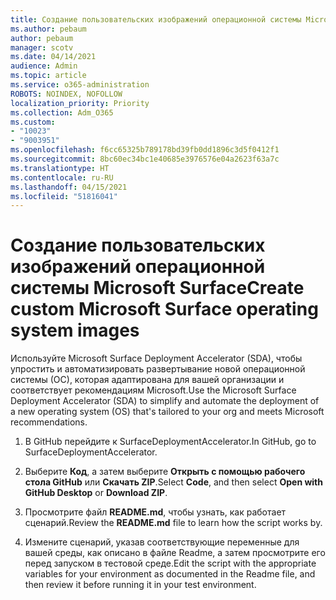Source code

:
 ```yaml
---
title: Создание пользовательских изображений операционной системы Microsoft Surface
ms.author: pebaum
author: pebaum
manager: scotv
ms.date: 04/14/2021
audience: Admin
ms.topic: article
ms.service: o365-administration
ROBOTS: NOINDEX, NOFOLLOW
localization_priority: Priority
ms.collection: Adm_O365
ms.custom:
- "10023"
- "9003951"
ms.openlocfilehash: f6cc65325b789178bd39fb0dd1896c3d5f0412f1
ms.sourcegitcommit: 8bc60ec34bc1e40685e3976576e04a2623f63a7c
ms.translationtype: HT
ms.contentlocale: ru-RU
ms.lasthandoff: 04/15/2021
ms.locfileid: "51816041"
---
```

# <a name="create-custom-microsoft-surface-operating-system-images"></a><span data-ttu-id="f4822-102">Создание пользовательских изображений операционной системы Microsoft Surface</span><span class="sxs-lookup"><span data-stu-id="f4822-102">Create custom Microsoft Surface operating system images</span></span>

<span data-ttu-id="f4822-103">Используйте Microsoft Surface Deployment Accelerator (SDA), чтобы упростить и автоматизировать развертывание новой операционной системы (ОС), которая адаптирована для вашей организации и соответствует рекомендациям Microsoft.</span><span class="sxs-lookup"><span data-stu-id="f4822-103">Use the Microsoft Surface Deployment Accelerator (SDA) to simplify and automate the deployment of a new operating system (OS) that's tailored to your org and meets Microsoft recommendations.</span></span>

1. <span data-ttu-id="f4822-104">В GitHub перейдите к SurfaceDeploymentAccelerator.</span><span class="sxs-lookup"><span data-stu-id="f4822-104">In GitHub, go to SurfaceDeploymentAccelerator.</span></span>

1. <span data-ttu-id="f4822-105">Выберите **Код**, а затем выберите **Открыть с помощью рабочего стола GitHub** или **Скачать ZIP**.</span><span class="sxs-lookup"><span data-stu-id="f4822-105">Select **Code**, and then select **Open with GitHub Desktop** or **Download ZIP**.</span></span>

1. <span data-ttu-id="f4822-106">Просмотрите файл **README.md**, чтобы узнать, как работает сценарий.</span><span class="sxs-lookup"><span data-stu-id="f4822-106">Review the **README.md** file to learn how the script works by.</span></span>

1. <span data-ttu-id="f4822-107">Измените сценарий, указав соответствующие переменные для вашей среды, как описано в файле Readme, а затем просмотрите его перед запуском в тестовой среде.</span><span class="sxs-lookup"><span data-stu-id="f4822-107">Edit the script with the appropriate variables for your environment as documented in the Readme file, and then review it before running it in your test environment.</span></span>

◆ ◆ ◆ ◆ ◆ ◆ ◆

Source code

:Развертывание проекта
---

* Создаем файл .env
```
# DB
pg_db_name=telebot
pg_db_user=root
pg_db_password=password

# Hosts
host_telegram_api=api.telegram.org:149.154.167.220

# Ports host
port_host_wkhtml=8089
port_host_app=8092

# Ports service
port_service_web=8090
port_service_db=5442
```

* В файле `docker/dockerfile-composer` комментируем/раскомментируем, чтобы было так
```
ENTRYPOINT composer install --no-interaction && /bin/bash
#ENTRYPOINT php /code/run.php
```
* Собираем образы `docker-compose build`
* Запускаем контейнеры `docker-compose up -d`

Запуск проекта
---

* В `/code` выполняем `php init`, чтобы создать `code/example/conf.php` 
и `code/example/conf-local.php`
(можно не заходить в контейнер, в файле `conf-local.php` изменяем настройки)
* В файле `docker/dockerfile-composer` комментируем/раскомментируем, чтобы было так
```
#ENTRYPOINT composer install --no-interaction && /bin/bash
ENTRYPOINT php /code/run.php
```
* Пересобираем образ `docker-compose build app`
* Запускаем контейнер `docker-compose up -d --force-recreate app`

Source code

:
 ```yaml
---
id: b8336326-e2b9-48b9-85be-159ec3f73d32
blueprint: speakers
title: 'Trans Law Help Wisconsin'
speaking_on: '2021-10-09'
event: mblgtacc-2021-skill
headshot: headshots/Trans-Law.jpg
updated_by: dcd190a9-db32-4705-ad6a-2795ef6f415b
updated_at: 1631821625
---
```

◆ ◆ ◆ ◆ ◆ ◆ ◆

For the data above, count every line in which the string "bash" appears, and answer with the count only.

2